Is mortality higher in combined procedures?
In 2002, there were 83,000 abdominoplasty and 373,000 lipoplasty done in the United States. The mortality rate was recorded as 1:47,415 for lipoplasty and 1:2324 for tummy tuck alone. When the two procedures were combined the death rate was 1:3281. The increased in deaths in the combined procedures is definitely significant. The other common cosmetic procedures being performed appear to have low acceptable risks compared to these two.
Is abdominoplasty benefit permanent?
Unfortunately, like in liposuction, the cosmetic benefit from tummy tuck is not permanent, unless the person changes his/her lifestyle, as far as dieting and daily exercises are concerned. For those morbidly obese, who have religiously tried dieting and daily exercises and have failed, these two plastic procedures may have a justified medical role. If the patient, following these surgical procedures, continues to eat wantonly and not have adequate daily exercises, the weight gain will obviously continue, together with more fat accumulation in the body. The aesthetic benefit would be gone all too soon, almost as fast as the huge amount of money paid to the surgeon.
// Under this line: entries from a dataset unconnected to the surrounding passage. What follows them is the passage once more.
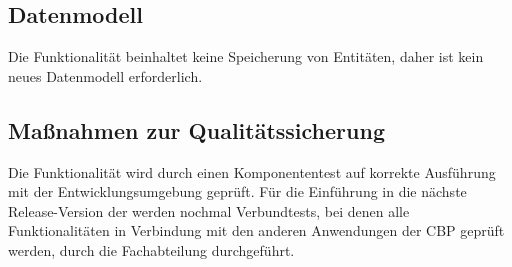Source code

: \subsection{Datenmodell}
\label{sec:Datenmodell}

Die Funktionalität \gqq{\titel} beinhaltet keine Speicherung von Entitäten, daher ist kein neues Datenmodell erforderlich.


\subsection{Maßnahmen zur Qualitätssicherung}
\label{sec:Qualitaetssicherung}

Die Funktionalität  wird durch einen Komponententest auf korrekte Ausführung mit der Entwicklungsumgebung geprüft. Für die Einführung in die nächste Release-Version der \CBPAD werden nochmal Verbundtests, bei denen alle Funktionalitäten in Verbindung mit den anderen Anwendungen der \acs{CBP}\xspace geprüft werden, durch die Fachabteilung durchgeführt.


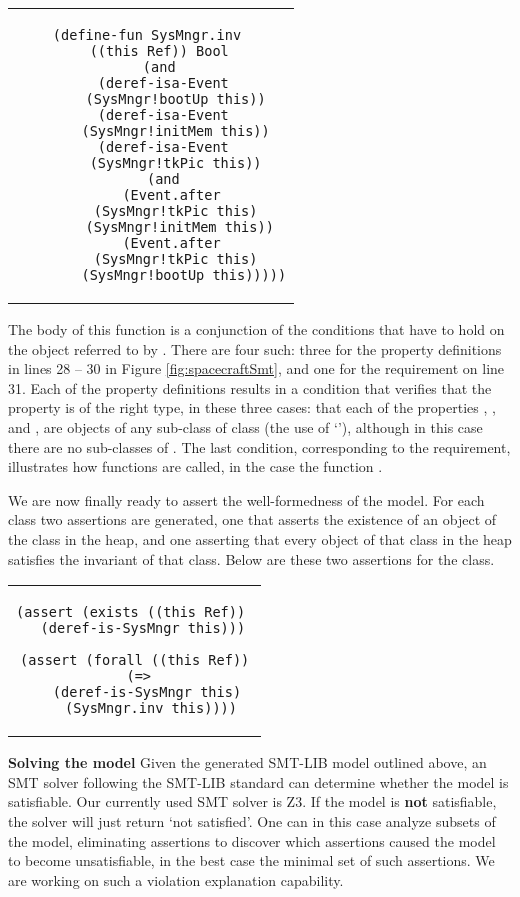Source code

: \begin{center}
\begin{tabular}{c}
\small
\begin{lstlisting}
(define-fun SysMngr.inv 
  ((this Ref)) Bool
  (and
    (deref-isa-Event 
      (SysMngr!bootUp this))
    (deref-isa-Event 
      (SysMngr!initMem this))
    (deref-isa-Event 
      (SysMngr!tkPic this))
    (and 
      (Event.after 
        (SysMngr!tkPic this)  
        (SysMngr!initMem this)) 
      (Event.after 
        (SysMngr!tkPic this)  
        (SysMngr!bootUp this)))))
\end{lstlisting}
\end{tabular}
\end{center}

\noindent The body of this function is a conjunction of the conditions
that have to hold on the  object referred to by
. There are four such: three for the property definitions
in lines 28 -- 30 in Figure \ref{fig:spacecraftSmt}, and one for the
requirement on line 31. Each of the property definitions results in a
condition that verifies that the property is of the right type, in
these three cases: that each of the properties ,
, and , are objects of any sub-class of
class  (the use of `'), although in this case
there are no sub-classes of . The last condition,
corresponding to the requirement, illustrates how functions are called,
in the case the function .

We are now finally ready to assert the well-formedness of the
model. For each class two assertions are generated, one that asserts
the existence of an object of the class in the heap, and one asserting
that every object of that class in the heap satisfies the invariant of
that class. Below are these two assertions for the 
class.

\begin{center}
\begin{tabular}{c}
\small
\begin{lstlisting}
(assert (exists ((this Ref)) 
  (deref-is-SysMngr this)))

(assert (forall ((this Ref))
  (=> 
    (deref-is-SysMngr this) 
    (SysMngr.inv this))))
\end{lstlisting}
\end{tabular}
\end{center}

\textbf{Solving the model} Given the generated SMT-LIB model outlined
above, an SMT solver following the SMT-LIB standard can determine
whether the model is satisfiable. Our currently used SMT solver is
Z3. If the model is {\bf not} satisfiable, the solver will just return
`not satisfied'. One can in this case analyze subsets of the model,
eliminating assertions to discover which assertions caused the model
to become unsatisfiable, in the best case the minimal set of such
assertions. We are working on such a violation explanation capability.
Dying to look good, are we?
As our culture and social pressure dictate, we must look our best, especially in public. I don’t think there is anything wrong with that. So far as our natural genetic features would allow, plus the wondrous help from the umpteen dozens of beauty aids in the billion-dollar cosmetic market today, we can certainly improve our look significantly. Some men, I included, can even turn Mr. Hyde to Dr. Jekyll instantly with the magical effects of hair grooming, after-shave lotion/cologne, and facial and body hydrating creams, and for women, mascara and the whole works. I admire men and women who are well-groomed. Many girls, with proper and stylish attires, are gorgeous even in their natural self, sans make-up. Appropriate make-up, when applied in good taste, adds to the beauty of any woman. Today, we do have almost everything (non-surgical) to make us look better. I strongly feel that major risky plastic surgery procedures are indicated only for those who, unfortunately, were born with birth defects that are disfiguring. But I won’t be adverse to cosmetic surgeries, if to be performed at all, that are simple and do not pose a significant risk to health or life. After all, it is not wise to fool with Mother Nature too much, because the consequences could sometimes be costly and devastating.